The pace of growth in the US manufacturing sector accelerated in December, its best month since June, as US construction spending in November surged to a near 18-month high.
The data added to earlier optimism triggered by better Chinese manufacturing and service data and German unemployment which fell more than forecast.
Stefan Angele, head of investment management at Swiss & Global Asset Management, which has around Sw Fr 80bn (£55m) of funds under management, said that while the European sovereign debt crisis posed a big threat, “any positive news that reduces uncertainty and improves sentiment might lead to a re-pricing of equities on a higher level”.
The UK benchmark ended up 127.63 points, or 2.3 per cent, at its session peak of 5,699.91 – its highest close since 28 October. The index ended well above its 200-day moving average around 5,610.
Miners, which fell around 30 per cent in 2011, contributed more than a third of the FTSE 100’s gains, led higher by a 9.5 per cent jump in Kazakhmys, as the strong manufacturing data from the United States and China buoyed the outlook for demand in the sector.
Jefferies International said that equities are cheap compared to bonds, but the asset class could be trapped in a range until the velocity of money increases in the global economy.
“Equities will show modest double digit returns but for the best part of the year will be range bound, in our view. The implicit faith equity investors have in policy makers will be tested again and may mean trendless markets until QE [quantitative easin] is adopted,” the investment bank said in a note.
Lex van Dam, hedge fund manager at Hampstead Capital which manages $500m (£319m) of assets, said that if the market remains firm “people will have to buy because of the fear of missing out”.
“The fundamentals won’t be as important right now unless they really change significantly either way,” he said.
Buyers came in for banks, with Barclays the best off, up 5.8 per cent, as Citigroup upped its target price for the lender to 245p from 230p and repeated its “buy” rating, saying it believes BarCap can be a winner in the consolidating world of capital markets.

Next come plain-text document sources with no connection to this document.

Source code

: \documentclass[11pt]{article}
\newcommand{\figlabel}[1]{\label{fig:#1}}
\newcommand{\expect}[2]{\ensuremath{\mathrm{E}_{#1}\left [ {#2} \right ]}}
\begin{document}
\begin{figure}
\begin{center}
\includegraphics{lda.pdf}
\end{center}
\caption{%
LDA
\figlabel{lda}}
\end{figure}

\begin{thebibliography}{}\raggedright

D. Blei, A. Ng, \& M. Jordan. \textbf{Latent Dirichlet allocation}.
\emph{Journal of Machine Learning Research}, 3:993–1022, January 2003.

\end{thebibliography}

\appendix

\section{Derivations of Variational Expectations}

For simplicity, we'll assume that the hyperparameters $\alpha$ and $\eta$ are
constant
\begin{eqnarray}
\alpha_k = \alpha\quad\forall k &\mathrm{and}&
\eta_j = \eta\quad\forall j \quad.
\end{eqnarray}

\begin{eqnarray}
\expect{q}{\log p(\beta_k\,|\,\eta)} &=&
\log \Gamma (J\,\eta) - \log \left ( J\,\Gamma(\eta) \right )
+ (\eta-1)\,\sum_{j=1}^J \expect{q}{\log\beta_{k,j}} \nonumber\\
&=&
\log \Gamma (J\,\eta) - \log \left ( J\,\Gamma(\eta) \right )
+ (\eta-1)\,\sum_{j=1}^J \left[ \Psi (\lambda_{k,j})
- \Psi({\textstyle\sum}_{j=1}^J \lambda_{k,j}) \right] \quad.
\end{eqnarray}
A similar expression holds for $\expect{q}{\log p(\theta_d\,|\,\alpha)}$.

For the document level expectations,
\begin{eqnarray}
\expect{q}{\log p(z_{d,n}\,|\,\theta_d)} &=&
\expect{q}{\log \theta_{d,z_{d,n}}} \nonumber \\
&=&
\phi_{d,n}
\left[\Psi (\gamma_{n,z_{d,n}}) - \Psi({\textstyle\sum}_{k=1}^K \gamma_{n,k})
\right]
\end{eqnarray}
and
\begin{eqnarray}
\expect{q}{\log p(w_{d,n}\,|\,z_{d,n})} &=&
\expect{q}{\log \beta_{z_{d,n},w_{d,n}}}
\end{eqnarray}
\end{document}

Banks – around 30 per cent lower in 2011 – also climbed as investors dipped into riskier assets perceived to have been dealt with harshly in 2011 on the back of fears over the health of the global economy.
Meanwhile European stocks rose to their highest close in five months after US and Chinese manufacturing data boosted investor confidence and helped shift attention away from the Eurozone.
The FTSEurofirst 300 index of top European shares rose 1.6 per cent to end the session provisionally at 1,027.67 points, the highest close since early August.
The STOXX Europe 600 Basic Resources Index jumped 5.4 per cent, as copper prices hit three-week highs.